Luis: Sexuality is the one area where we mostly have stagnation, because we have been brought up in a culture that chooses sex as the target for all sort of blame and accusations! Sex is linked to sin and sin is linked to shame, fear and guilt. These are the most contractive emotions we hold in our bodies when it comes to sexuality. That leads to all sort of physical, emotional and mental imbalances. But for me, sexuality is creativity and interconnection with all life. Therefore, awakening and opening those contractions in our bodies leads to a more vibrant, creative and alive state of being.

Lisa: In your work you speak about the pain body and the joy body. Is there such a thing as too much pleasure? How do we distinguish between healthy, “joy body” sexual pleasure and becoming “excessive” or addictive in our desire?

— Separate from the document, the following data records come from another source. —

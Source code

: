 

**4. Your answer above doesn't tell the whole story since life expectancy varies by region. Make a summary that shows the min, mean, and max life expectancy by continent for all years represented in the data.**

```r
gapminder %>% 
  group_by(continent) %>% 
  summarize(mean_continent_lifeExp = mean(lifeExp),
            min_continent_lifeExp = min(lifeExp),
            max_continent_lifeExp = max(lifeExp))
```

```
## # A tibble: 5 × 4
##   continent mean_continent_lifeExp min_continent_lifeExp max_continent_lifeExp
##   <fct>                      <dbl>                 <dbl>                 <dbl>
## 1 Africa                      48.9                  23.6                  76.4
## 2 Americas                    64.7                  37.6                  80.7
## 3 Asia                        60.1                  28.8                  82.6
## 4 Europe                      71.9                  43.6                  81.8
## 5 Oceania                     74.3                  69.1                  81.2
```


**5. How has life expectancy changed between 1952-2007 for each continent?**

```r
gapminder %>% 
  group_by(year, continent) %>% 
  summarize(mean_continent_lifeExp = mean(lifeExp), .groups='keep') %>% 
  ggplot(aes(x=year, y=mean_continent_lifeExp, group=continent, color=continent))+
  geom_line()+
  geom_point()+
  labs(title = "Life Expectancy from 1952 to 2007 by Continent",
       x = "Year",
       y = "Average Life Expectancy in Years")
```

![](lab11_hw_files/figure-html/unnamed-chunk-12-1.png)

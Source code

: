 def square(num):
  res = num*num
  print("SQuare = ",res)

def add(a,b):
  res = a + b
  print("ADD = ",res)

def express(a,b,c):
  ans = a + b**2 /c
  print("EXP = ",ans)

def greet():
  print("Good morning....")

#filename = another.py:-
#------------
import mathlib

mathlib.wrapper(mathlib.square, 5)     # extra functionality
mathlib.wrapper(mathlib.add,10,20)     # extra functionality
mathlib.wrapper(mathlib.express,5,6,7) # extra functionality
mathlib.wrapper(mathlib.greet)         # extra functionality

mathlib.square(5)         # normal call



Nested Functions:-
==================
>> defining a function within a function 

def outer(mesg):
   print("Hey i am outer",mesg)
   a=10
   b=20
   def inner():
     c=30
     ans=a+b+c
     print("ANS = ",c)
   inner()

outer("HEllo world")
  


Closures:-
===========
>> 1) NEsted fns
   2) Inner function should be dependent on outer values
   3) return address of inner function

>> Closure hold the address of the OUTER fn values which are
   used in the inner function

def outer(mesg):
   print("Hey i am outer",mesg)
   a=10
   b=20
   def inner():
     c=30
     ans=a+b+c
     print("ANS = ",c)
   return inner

Luis: Only the person having the experience can decide what is excessive or addictive and that's based on their own awareness and programming. In my own experience, pleasure is linked to the satisfaction of my needs. Therefore, it has different connotations, depending on the nature of the need. I've observed that the joy body in me operates at a very abstract energy level that is difficult for my mind to comprehend and at the same time, it operates at a very physical level, like when I enjoy the pleasure of eating a piece of chocolate. So, in the sexual area for me, the difference is not moralistic, but energetic. And it´s based on the feelings we have while and after the event. There is the pleasure of the joy body which is moving and flowing and there is the programmed cultural pleasure with the ideas I have about myself and what is going on with the other person that feels toxic and confusing most of the times.

Lisa: I very much appreciate the emphasis in your work on the heart and emotional health. Can you speak to differences between the masculine and feminine in this realm and specifically what male/female couples can do to support each other with greater heart connection during lovemaking?

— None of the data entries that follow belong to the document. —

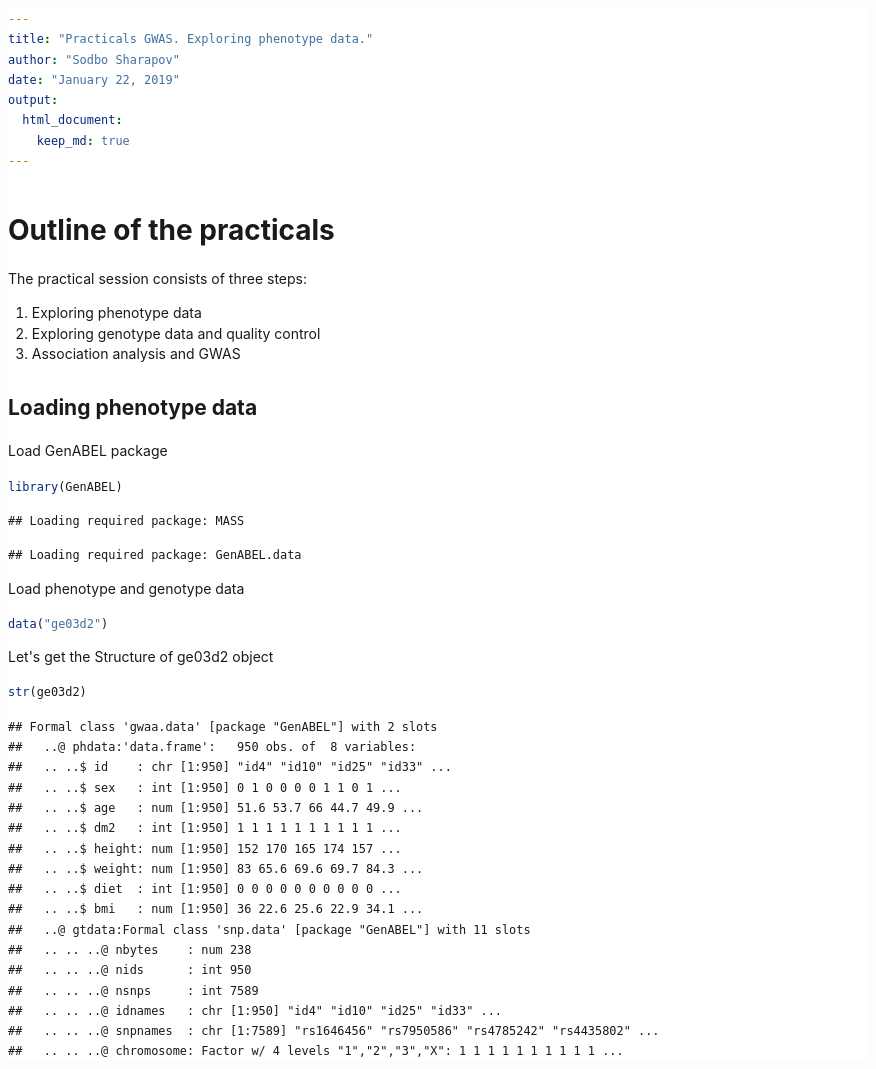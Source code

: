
 ```yaml
---
title: "Practicals GWAS. Exploring phenotype data."
author: "Sodbo Sharapov"
date: "January 22, 2019"
output:
  html_document: 
    keep_md: true
---
```




# Outline of the practicals

The practical session consists of three steps:

 1. Exploring phenotype data
 2. Exploring genotype data and quality control
 4. Association analysis and GWAS

## Loading phenotype data

Load GenABEL package
 

```r
library(GenABEL)
```

```
## Loading required package: MASS
```

```
## Loading required package: GenABEL.data
```

Load phenotype and genotype data


```r
data("ge03d2")
```

Let's get the Structure of ge03d2 object


```r
str(ge03d2)
```

```
## Formal class 'gwaa.data' [package "GenABEL"] with 2 slots
##   ..@ phdata:'data.frame':	950 obs. of  8 variables:
##   .. ..$ id    : chr [1:950] "id4" "id10" "id25" "id33" ...
##   .. ..$ sex   : int [1:950] 0 1 0 0 0 0 1 1 0 1 ...
##   .. ..$ age   : num [1:950] 51.6 53.7 66 44.7 49.9 ...
##   .. ..$ dm2   : int [1:950] 1 1 1 1 1 1 1 1 1 1 ...
##   .. ..$ height: num [1:950] 152 170 165 174 157 ...
##   .. ..$ weight: num [1:950] 83 65.6 69.6 69.7 84.3 ...
##   .. ..$ diet  : int [1:950] 0 0 0 0 0 0 0 0 0 0 ...
##   .. ..$ bmi   : num [1:950] 36 22.6 25.6 22.9 34.1 ...
##   ..@ gtdata:Formal class 'snp.data' [package "GenABEL"] with 11 slots
##   .. .. ..@ nbytes    : num 238
##   .. .. ..@ nids      : int 950
##   .. .. ..@ nsnps     : int 7589
##   .. .. ..@ idnames   : chr [1:950] "id4" "id10" "id25" "id33" ...
##   .. .. ..@ snpnames  : chr [1:7589] "rs1646456" "rs7950586" "rs4785242" "rs4435802" ...
##   .. .. ..@ chromosome: Factor w/ 4 levels "1","2","3","X": 1 1 1 1 1 1 1 1 1 1 ...
```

Luis: Even though female and male have their different roles, they share some very important traits that need to be present to create trust and quality in a relationship. For me, what we do during lovemaking is not relevant at all if there is not quality built in the relationship prior to it.

Mutual support and acceptance; giving space and autonomy to each other; showing care and affection; offering respect and honoring; bringing honesty and integrity to the communication plus allowing the other to feel and think whatever they want to, will create a very deep and trusting flowing that builds the container for a greater trust and heart connection. Seeing the other as an equal and respecting their presence as a friendly creative force in my life, facilitates the connection and exchange of beauty while we both grow together.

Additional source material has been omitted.